The truth about the truthPosted: May 7, 2011
For me, The Insider was the most complex, intricate view of the news world we’ve seen so far. It was also the most riveting story. It clocks in at 2 hours and 37 minutes, and as each minute passed I thought of another topic I could tackle in this blog.
It chronicles the story of CBS’s 60 Minutes special outing of the tobacco industry for choosing to conceal the harms it knew its product incurred, with the testimony of former tobacco executive Jeffery Wigand. At the core of the story are producer Lowell Bergman and journalist Mike Wallace, who must both persuade Wigand to speak as well as defend him from the legal entanglements and threats to his safety the interview incurs.

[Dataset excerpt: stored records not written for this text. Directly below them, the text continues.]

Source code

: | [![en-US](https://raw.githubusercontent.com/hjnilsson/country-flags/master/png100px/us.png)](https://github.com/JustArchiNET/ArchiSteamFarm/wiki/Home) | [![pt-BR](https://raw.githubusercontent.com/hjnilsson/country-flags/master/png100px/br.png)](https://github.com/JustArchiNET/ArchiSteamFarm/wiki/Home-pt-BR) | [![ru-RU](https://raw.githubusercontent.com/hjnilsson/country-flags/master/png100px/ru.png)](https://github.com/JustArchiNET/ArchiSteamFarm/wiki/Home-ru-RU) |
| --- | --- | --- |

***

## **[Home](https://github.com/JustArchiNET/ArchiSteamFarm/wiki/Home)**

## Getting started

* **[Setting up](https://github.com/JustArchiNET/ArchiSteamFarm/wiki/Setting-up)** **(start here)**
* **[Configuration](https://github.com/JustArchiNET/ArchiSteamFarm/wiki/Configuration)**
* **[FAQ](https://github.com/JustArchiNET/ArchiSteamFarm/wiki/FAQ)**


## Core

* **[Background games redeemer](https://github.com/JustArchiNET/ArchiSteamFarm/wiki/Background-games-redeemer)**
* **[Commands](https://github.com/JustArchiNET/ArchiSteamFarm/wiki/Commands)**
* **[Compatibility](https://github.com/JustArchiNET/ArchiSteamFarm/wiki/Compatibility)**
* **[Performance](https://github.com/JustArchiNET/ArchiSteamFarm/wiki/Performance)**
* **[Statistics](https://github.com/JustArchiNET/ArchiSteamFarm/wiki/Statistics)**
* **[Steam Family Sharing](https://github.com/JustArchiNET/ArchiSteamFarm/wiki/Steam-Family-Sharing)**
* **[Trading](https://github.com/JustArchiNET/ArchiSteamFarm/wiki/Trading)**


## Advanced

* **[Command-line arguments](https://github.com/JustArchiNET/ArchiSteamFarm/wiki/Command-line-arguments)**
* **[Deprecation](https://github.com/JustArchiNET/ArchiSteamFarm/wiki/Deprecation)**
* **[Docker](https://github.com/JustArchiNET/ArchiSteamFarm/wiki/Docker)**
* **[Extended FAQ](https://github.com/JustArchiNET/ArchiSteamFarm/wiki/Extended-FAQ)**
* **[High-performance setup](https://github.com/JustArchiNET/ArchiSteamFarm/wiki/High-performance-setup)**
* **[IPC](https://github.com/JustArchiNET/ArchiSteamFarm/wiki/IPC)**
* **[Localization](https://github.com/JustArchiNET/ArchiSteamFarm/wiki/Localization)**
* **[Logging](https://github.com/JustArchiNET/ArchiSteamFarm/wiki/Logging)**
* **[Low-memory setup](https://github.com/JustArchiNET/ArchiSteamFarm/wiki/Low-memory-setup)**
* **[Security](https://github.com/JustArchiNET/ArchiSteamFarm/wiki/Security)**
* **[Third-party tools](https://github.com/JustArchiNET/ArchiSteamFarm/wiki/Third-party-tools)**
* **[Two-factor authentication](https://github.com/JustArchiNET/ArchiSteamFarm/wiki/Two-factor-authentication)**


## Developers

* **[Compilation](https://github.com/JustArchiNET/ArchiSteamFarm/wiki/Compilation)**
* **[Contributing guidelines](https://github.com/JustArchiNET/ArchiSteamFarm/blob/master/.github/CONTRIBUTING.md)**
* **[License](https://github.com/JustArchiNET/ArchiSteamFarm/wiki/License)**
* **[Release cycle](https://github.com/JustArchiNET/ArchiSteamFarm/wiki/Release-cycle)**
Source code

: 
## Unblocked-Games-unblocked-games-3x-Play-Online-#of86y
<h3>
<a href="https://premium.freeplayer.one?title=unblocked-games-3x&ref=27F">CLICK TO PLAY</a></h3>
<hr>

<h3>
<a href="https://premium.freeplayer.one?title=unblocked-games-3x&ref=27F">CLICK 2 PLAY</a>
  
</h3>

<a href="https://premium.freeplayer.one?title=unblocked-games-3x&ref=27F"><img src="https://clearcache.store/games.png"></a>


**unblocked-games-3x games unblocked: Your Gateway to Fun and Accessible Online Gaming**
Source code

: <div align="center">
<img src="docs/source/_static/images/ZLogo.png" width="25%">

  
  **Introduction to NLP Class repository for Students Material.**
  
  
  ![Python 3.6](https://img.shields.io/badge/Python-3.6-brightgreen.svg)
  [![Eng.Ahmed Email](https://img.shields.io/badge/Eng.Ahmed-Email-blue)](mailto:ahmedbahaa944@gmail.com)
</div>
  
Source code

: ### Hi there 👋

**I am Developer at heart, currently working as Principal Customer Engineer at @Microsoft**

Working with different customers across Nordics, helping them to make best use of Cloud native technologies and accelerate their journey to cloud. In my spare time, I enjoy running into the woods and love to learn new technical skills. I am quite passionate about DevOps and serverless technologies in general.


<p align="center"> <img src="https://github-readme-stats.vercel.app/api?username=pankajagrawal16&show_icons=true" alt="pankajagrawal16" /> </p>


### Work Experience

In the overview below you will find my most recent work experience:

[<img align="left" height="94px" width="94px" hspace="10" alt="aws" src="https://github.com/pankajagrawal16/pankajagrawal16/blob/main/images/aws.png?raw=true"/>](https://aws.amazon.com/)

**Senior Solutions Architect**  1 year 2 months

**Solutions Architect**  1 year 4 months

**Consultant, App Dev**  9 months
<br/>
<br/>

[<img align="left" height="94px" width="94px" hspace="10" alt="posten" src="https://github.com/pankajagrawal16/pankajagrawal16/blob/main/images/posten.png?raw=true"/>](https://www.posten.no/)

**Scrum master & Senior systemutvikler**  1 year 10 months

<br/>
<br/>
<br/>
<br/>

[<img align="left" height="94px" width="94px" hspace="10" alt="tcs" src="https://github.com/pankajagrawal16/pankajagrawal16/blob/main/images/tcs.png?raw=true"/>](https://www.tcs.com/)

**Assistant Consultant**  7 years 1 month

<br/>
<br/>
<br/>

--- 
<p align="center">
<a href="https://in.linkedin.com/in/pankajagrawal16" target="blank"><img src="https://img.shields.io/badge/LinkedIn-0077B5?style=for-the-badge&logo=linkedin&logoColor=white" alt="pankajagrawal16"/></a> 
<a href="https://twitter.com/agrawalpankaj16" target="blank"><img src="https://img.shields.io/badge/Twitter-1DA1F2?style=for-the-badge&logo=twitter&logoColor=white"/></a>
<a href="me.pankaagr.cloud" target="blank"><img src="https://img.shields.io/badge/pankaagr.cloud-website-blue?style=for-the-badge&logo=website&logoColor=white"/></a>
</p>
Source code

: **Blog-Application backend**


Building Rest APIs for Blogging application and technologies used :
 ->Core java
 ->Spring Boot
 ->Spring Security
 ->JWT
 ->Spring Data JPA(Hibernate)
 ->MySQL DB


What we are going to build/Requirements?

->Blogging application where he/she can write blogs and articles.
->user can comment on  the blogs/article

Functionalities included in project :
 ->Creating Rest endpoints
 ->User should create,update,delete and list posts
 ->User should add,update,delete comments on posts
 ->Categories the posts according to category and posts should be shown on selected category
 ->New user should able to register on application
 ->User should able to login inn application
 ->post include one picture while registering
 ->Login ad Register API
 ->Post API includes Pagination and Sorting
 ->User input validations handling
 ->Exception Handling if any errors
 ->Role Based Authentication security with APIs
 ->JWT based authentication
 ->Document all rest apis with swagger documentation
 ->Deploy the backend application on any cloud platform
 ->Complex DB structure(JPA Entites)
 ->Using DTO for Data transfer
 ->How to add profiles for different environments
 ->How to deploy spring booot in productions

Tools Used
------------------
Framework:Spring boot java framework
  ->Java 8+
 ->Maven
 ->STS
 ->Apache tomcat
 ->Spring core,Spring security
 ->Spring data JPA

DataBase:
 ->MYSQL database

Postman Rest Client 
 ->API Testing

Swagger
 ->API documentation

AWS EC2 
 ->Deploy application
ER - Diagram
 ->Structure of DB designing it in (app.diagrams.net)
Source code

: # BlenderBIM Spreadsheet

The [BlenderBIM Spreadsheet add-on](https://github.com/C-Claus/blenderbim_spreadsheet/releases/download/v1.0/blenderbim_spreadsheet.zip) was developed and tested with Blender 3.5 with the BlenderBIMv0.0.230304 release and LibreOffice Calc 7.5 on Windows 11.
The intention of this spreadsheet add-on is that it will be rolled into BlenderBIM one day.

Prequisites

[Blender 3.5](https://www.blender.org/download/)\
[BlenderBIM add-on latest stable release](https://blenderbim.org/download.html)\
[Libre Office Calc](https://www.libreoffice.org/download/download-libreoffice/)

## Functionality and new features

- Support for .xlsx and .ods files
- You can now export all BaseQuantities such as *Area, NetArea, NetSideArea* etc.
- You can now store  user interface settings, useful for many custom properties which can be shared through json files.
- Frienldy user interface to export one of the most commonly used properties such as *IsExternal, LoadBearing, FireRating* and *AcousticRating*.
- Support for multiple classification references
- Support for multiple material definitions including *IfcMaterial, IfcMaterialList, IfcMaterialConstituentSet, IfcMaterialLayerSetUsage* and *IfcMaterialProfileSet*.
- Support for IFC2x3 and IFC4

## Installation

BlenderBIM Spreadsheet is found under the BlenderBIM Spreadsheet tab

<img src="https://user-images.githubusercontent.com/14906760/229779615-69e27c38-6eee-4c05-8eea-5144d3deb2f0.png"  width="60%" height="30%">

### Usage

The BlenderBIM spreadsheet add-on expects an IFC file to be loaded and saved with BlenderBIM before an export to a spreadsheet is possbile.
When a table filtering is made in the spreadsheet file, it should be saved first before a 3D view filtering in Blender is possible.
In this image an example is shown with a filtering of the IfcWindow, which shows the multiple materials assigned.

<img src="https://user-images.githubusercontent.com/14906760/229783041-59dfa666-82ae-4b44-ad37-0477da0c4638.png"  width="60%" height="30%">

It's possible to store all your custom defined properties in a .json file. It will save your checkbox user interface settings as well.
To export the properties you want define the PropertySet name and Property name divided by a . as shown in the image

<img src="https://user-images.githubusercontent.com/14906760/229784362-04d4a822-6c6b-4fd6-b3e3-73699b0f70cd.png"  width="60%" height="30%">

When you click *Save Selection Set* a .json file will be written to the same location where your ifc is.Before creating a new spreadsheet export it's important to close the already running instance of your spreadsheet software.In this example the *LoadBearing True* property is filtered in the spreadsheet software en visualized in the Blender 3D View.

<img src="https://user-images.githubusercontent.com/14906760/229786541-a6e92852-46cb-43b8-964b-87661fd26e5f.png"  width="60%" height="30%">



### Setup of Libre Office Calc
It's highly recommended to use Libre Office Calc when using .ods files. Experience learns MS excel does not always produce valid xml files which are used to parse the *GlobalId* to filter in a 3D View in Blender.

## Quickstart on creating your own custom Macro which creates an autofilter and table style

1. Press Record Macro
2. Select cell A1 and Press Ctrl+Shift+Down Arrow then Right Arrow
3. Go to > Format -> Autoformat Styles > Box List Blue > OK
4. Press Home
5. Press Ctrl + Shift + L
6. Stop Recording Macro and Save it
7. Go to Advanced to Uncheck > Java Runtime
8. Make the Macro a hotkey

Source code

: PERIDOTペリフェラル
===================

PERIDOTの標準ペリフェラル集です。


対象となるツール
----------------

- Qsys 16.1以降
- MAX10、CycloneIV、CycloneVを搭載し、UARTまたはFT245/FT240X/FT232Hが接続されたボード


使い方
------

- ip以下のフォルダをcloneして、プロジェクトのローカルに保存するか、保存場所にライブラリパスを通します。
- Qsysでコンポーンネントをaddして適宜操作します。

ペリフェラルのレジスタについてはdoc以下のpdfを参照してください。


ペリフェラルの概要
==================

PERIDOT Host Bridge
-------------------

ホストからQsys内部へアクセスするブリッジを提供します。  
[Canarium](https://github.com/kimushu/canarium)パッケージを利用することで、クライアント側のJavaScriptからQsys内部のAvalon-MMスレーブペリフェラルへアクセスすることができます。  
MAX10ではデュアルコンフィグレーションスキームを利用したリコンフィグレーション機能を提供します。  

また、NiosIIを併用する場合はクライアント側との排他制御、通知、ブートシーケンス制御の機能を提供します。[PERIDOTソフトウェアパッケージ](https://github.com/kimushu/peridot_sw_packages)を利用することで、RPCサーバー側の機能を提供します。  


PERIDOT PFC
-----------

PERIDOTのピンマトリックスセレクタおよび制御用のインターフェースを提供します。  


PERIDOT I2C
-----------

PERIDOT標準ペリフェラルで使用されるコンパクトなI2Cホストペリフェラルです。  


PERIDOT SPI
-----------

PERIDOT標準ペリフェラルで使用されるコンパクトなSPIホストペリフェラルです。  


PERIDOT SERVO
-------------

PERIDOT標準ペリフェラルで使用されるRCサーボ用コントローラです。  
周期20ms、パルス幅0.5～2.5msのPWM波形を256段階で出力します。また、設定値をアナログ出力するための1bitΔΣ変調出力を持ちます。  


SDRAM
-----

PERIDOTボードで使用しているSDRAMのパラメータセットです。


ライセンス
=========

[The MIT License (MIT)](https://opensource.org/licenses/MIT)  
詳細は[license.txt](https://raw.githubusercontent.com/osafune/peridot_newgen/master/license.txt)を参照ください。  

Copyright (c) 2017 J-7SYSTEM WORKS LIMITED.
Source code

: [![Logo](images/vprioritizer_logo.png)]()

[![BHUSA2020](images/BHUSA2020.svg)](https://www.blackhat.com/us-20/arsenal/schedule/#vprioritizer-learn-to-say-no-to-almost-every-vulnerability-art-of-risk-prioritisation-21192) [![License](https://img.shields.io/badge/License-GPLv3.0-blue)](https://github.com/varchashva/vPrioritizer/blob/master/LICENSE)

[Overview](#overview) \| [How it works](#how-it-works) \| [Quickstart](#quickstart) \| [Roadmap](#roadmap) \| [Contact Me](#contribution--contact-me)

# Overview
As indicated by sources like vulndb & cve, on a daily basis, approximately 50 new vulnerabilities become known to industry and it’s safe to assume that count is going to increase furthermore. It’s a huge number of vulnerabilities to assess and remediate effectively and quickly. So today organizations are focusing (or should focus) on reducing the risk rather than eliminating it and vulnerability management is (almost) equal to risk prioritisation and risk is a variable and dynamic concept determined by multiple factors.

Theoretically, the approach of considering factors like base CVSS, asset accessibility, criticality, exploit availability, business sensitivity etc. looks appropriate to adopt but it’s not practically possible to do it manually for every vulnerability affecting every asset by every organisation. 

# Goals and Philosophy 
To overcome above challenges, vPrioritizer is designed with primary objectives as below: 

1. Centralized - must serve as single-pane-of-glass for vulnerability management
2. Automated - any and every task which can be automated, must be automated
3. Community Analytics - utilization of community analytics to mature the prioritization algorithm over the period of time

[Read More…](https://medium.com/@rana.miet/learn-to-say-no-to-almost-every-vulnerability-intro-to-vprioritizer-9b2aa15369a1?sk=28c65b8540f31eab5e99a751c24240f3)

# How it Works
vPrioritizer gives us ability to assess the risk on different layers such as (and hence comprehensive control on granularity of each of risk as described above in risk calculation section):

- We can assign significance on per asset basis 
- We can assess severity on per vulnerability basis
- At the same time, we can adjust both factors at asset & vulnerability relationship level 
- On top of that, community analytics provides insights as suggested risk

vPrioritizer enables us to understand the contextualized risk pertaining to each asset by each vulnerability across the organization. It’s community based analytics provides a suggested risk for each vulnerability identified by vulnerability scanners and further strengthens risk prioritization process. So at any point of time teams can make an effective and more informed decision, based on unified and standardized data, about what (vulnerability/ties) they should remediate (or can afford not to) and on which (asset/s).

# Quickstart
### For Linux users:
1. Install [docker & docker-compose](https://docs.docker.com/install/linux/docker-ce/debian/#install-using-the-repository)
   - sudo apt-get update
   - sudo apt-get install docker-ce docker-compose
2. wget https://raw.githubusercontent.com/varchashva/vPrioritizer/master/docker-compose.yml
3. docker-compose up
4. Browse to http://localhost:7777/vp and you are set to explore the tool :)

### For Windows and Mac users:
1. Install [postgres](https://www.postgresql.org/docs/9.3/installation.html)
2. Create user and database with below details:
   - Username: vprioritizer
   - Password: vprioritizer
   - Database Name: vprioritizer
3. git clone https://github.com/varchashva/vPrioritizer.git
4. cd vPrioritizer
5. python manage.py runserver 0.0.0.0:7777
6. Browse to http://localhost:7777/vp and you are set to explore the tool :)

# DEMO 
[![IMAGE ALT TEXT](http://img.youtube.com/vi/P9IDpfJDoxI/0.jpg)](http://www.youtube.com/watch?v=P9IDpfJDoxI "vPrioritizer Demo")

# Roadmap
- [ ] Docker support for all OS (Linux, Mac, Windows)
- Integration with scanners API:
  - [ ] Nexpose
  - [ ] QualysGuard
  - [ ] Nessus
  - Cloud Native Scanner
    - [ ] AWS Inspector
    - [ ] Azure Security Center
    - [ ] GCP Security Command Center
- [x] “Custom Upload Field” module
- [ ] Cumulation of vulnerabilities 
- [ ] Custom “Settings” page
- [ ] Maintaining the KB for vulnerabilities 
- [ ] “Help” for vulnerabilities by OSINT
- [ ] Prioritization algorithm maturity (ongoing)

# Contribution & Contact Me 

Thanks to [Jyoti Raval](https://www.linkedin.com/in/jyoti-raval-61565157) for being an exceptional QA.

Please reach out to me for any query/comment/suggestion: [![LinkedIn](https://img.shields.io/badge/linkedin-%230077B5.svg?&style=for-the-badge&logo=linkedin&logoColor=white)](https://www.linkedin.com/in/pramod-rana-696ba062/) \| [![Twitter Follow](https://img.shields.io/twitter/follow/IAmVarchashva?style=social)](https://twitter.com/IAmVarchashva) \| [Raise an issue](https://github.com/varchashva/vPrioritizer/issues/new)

For now, we’ll settle on this: as hard as earlier movies tried to paint journalism in a bad light, showcasing petty reporters, only a vague notion of truth and slippery morals, The Insider did it much more effectively. Even with characters to root for, institutions grounded by the highest standards and a commitment to changing the world, somehow it seemed to prove the complete fallibility of the system. For even when they seek out the truth and report it, their jobs are not done. The world is still a tough, unfair place where money can win out over justice, and even the most respected men in the field can bow to that.
I found the film heartbreaking. I admire Lowell Bergman for doing what he does. It isn’t easy to find sources even if they have nothing to lose from a story, and it definitely isn’t easy to find high profile, important sources to risk their livelihoods in front of a camera. And I admire Mike Wallace, the way he commands the room when he interviews a subject, even when being screamed at by volatile men brandishing guns. But even when they do their jobs spectacularly, the fight isn’t won.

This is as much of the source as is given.